That memory puts a smile on my face, and I long to be able to experience that again. But alas, these past two semesters of Zoom University have been tough on everyone. Our screen times are at all-time highs, and for those living in a different time zone, sleep schedules may have gotten a little messed up. Taking classes online has been hectic and tiring, which is strange given that I don’t need to trek uphill for miles every day to get to campus. However, over the course of this year, I’ve learned how to best navigate the virtual environment using a few studying tactics and resources that I will be taking with me back on campus next semester. 

woman holding textbooks and coffee

I used to pride myself on being the type of person who could cram an entire semester’s worth of class material in one sitting the day before the exam. Sometimes this method would work, but it was not sustainable and I forgot important concepts afterwards. Without the plethora of social activities on my plate this year, I've attended all my lectures and discussion sections and tried to engage and participate as much as possible. I've joined class Discord chats, attended a few office hours sessions, and tried to complete my assignments ahead of time to the best of my ability. 

Though I do attribute a lot of my success to doing what I mentioned above, I also believe that a huge part of it had to do with the following resources available to all Cal students:

#1: The Student Learning Center 

I’m sure you may have heard of or used their tutoring services.
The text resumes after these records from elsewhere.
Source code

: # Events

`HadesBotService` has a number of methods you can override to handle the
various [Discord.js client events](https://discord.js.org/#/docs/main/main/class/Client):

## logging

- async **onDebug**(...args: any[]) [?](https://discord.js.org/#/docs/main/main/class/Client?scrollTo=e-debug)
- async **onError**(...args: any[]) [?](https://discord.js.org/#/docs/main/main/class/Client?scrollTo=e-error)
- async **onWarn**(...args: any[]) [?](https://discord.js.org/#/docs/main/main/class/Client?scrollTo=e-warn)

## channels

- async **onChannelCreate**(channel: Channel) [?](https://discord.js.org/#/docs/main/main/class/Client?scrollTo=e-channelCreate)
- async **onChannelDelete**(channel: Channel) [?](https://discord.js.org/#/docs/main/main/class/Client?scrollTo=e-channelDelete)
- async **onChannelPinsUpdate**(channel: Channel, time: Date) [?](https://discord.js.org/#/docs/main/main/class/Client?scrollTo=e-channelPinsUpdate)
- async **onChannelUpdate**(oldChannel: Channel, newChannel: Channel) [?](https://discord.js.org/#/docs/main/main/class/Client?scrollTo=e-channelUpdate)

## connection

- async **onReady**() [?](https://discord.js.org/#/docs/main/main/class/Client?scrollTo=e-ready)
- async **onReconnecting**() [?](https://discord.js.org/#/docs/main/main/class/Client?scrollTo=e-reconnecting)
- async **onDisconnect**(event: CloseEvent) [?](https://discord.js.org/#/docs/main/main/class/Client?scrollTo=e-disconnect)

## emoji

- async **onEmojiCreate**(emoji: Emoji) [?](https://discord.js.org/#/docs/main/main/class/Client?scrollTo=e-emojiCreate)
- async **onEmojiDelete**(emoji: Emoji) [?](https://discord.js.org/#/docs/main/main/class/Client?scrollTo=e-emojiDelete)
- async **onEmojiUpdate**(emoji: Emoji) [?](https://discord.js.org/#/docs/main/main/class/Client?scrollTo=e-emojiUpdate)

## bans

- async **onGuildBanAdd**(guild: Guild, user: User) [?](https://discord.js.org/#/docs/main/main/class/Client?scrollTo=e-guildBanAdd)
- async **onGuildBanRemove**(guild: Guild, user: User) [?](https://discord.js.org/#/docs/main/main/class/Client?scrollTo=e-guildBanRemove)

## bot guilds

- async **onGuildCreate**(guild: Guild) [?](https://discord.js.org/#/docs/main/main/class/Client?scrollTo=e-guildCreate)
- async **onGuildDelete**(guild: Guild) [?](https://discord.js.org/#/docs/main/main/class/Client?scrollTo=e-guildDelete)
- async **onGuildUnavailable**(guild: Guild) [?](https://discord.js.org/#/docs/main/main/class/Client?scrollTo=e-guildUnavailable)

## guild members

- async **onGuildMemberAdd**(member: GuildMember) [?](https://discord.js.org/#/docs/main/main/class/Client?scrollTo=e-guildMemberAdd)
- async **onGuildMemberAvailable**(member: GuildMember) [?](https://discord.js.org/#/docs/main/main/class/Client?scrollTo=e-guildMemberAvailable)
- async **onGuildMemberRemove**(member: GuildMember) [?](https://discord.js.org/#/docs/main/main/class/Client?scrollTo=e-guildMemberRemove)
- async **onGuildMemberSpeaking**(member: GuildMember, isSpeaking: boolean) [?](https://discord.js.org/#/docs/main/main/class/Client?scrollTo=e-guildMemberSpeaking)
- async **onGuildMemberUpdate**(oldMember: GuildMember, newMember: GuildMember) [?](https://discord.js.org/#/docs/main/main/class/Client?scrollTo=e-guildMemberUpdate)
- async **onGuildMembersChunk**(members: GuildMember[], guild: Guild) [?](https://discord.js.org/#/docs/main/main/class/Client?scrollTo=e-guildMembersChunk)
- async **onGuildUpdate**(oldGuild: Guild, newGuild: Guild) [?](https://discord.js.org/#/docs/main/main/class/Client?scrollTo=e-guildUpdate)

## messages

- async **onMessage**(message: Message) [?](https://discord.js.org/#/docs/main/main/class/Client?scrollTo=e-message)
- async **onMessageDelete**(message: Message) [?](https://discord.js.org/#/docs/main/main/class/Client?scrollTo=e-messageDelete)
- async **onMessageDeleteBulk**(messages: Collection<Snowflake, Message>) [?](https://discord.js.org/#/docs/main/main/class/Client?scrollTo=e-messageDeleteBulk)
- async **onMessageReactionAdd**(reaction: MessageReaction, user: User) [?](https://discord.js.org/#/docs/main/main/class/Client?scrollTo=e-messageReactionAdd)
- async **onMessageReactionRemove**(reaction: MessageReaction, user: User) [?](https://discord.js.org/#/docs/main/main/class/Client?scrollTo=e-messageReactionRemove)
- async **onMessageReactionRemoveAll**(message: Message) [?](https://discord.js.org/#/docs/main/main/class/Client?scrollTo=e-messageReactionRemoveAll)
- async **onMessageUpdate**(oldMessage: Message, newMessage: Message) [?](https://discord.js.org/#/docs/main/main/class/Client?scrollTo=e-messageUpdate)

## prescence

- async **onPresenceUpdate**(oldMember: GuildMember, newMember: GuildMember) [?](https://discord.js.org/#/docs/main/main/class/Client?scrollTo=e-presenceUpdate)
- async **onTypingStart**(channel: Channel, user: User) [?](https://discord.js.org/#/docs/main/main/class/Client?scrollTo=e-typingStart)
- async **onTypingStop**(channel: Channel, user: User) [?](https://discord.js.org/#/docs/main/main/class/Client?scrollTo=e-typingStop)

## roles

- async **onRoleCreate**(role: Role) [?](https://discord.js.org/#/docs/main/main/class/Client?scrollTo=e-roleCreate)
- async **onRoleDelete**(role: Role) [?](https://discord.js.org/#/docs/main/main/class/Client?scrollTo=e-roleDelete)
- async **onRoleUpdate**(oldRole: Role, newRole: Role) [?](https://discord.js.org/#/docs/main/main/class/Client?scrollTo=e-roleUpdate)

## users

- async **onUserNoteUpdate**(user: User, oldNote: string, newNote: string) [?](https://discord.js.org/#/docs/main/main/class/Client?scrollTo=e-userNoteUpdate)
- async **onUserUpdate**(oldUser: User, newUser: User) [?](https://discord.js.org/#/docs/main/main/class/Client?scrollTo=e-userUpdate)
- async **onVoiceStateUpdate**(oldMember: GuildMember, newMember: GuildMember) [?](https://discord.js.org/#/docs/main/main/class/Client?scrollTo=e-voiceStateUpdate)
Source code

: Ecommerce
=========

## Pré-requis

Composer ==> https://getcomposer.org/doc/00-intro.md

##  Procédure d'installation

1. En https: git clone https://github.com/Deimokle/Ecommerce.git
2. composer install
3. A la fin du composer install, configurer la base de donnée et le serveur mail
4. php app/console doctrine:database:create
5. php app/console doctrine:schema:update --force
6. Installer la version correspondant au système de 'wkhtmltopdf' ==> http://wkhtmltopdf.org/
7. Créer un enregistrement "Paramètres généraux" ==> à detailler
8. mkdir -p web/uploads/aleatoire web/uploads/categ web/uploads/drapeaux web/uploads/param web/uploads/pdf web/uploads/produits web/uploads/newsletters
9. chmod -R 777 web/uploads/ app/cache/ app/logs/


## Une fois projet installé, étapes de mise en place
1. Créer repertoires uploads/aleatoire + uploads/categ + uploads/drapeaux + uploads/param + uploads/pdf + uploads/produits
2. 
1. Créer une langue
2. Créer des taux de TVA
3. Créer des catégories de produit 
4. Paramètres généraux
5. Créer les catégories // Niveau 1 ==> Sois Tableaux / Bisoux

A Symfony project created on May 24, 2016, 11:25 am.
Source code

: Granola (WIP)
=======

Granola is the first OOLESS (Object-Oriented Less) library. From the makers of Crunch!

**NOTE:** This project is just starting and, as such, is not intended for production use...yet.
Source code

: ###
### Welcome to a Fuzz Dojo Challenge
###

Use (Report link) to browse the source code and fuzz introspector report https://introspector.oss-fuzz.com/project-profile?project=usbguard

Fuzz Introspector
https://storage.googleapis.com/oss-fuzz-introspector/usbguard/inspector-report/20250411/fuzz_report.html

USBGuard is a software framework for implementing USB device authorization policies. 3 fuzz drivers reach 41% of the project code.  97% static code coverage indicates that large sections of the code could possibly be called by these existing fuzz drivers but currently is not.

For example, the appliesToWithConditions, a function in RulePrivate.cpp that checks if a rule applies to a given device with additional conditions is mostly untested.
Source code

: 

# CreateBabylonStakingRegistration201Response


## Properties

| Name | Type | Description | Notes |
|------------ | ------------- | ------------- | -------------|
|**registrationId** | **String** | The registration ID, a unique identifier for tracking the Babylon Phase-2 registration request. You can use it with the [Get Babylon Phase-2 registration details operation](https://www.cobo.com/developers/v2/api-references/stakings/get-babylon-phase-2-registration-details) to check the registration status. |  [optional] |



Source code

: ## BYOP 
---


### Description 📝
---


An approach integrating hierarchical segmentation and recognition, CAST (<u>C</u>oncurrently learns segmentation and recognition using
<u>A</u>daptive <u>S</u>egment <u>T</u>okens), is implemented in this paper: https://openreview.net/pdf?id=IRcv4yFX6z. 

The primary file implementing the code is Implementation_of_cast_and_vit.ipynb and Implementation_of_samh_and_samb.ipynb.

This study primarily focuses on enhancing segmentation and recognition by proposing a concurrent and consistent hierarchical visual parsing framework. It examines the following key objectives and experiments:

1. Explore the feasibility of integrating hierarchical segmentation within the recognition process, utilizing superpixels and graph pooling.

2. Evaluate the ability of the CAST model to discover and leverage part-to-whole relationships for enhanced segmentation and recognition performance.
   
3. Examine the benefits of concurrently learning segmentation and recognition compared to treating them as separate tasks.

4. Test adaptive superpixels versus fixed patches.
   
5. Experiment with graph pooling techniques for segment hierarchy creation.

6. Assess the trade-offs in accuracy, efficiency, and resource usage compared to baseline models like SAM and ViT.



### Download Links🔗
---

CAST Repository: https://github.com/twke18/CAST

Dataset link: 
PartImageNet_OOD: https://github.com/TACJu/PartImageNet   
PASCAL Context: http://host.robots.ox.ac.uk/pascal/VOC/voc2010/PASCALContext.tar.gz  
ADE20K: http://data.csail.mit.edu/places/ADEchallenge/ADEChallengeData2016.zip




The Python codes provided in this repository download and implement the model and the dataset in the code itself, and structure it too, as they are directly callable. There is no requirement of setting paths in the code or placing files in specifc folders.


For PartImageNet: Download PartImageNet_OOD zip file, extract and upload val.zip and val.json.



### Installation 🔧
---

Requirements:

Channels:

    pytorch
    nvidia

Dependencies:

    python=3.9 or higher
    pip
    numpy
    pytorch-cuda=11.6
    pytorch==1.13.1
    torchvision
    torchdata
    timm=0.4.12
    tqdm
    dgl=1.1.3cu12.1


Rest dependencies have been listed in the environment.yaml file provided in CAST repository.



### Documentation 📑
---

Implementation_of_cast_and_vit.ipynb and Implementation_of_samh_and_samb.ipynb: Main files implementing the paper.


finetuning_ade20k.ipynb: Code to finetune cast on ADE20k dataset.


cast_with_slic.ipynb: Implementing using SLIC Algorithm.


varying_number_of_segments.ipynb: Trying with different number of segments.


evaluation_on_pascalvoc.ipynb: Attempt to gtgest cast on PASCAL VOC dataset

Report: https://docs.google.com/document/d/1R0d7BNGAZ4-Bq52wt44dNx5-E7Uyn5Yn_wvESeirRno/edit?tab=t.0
The SLC also holds midterm and final review sessions for various classes. I’ve found the STAT 20 Study Group to be extremely helpful in reviewing confusing concepts from lectures. The group provided extra practice problems and quiz/exam reviews along with a community of supportive and eager-to-learn peers!

#2: Lumist at Berkeley 

Lumist is a startup offering free and affordable academic services for students! Lumist has a Discord server with active, helpful, and kind instructors in a variety of classes (CS 61A, ECON 1/2, ECON 100B, MATH 16A/B, MATH 10, CHEM 1A, CHEM 3B, BIO 1B, etc.) and subject matter experts that are available to help. Lumist also holds helpful live and recorded Zoom review sessions for problem sets, midterms, and finals with provided study guides and notes. Stay tuned for their final review sessions so you can ace those end-of-semester exams!

woman student doing homework

#3: Berkeley Mobile 

Berkeley Mobile was developed by the ASUC Office of the CTO. They recently launched their new study pact feature, which makes it easy to form study groups with peers. Berkeley Mobile additionally helps students navigate campus buildings, resources, dining halls, gym classes, and deadlines with ease. 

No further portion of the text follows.